In situ evidence that mast cells release mutant NLRP1 in keratoacanthomas from multiple self-healing palmoplantar carcinoma

NLRP1 is an inflammasome sensor protein expressed in barrier tissues of humans. Its activation in response to microbes or cellular stress triggers a cascade of molecular events, leading up to IL1{beta}-driven inflammation and pyroptosis. Rare germline mutations of NLRP1 cause its persistent activation, resulting in autoinflammatory syndromes. Multiple self-healing palmoplantar carcinoma (MSPC) is one such syndrome, characterized by the appearance of recurrent keratoacanthomas (KAs) on the palms and soles. Here, we aimed to compare the subcellular localization of mutant NLRP1 in MSPC-associated lesions, to wild-type NLRP1 in non-MSPC KAs and in skin from healthy donors.
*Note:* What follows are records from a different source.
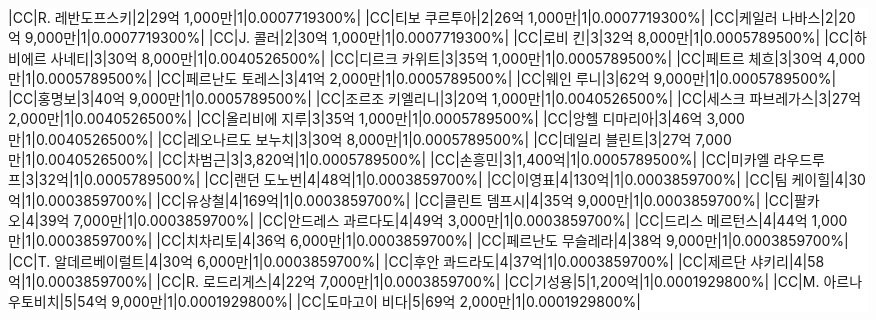 |CC|R. 레반도프스키|2|29억 1,000만|1|0.0007719300%|
|CC|티보 쿠르투아|2|26억 1,000만|1|0.0007719300%|
|CC|케일러 나바스|2|20억 9,000만|1|0.0007719300%|
|CC|J. 콜러|2|30억 1,000만|1|0.0007719300%|
|CC|로비 킨|3|32억 8,000만|1|0.0005789500%|
|CC|하비에르 사네티|3|30억 8,000만|1|0.0040526500%|
|CC|디르크 카위트|3|35억 1,000만|1|0.0005789500%|
|CC|페트르 체흐|3|30억 4,000만|1|0.0005789500%|
|CC|페르난도 토레스|3|41억 2,000만|1|0.0005789500%|
|CC|웨인 루니|3|62억 9,000만|1|0.0005789500%|
|CC|홍명보|3|40억 9,000만|1|0.0005789500%|
|CC|조르조 키엘리니|3|20억 1,000만|1|0.0040526500%|
|CC|세스크 파브레가스|3|27억 2,000만|1|0.0040526500%|
|CC|올리비에 지루|3|35억 1,000만|1|0.0005789500%|
|CC|앙헬 디마리아|3|46억 3,000만|1|0.0040526500%|
|CC|레오나르도 보누치|3|30억 8,000만|1|0.0005789500%|
|CC|데일리 블린트|3|27억 7,000만|1|0.0040526500%|
|CC|차범근|3|3,820억|1|0.0005789500%|
|CC|손흥민|3|1,400억|1|0.0005789500%|
|CC|미카엘 라우드루프|3|32억|1|0.0005789500%|
|CC|랜던 도노번|4|48억|1|0.0003859700%|
|CC|이영표|4|130억|1|0.0003859700%|
|CC|팀 케이힐|4|30억|1|0.0003859700%|
|CC|유상철|4|169억|1|0.0003859700%|
|CC|클린트 뎀프시|4|35억 9,000만|1|0.0003859700%|
|CC|팔카오|4|39억 7,000만|1|0.0003859700%|
|CC|안드레스 과르다도|4|49억 3,000만|1|0.0003859700%|
|CC|드리스 메르턴스|4|44억 1,000만|1|0.0003859700%|
|CC|치차리토|4|36억 6,000만|1|0.0003859700%|
|CC|페르난도 무슬레라|4|38억 9,000만|1|0.0003859700%|
|CC|T. 알데르베이럴트|4|30억 6,000만|1|0.0003859700%|
|CC|후안 콰드라도|4|37억|1|0.0003859700%|
|CC|제르단 샤키리|4|58억|1|0.0003859700%|
|CC|R. 로드리게스|4|22억 7,000만|1|0.0003859700%|
|CC|기성용|5|1,200억|1|0.0001929800%|
|CC|M. 아르나우토비치|5|54억 9,000만|1|0.0001929800%|
|CC|도마고이 비다|5|69억 2,000만|1|0.0001929800%|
Using mass spectrometry, immunohistochemistry and immunoelectron tomography, we found that NLRP1 localized to mast cell (MC) granules in all samples, a novel finding which implicates MCs in NLRP1-associated responses in human skin. Moreover, we found that MCs expressing the A66V pathogenic variant of NLRP1 overpopulated MSPC-KAs, infiltrated the epidermis and degranulated, a behavior not seen in other lesions from this study. The released granules had the highest NLRP1 protein content and also contained NLRP3 and IL1{beta}, indicating coexistence of inflammasome pathways within MCs. Taken together, our findings establish cutaneous MCs as a NLRP1 reservoir in health and disease, opening a new area of research in NLRP1-related syndromes.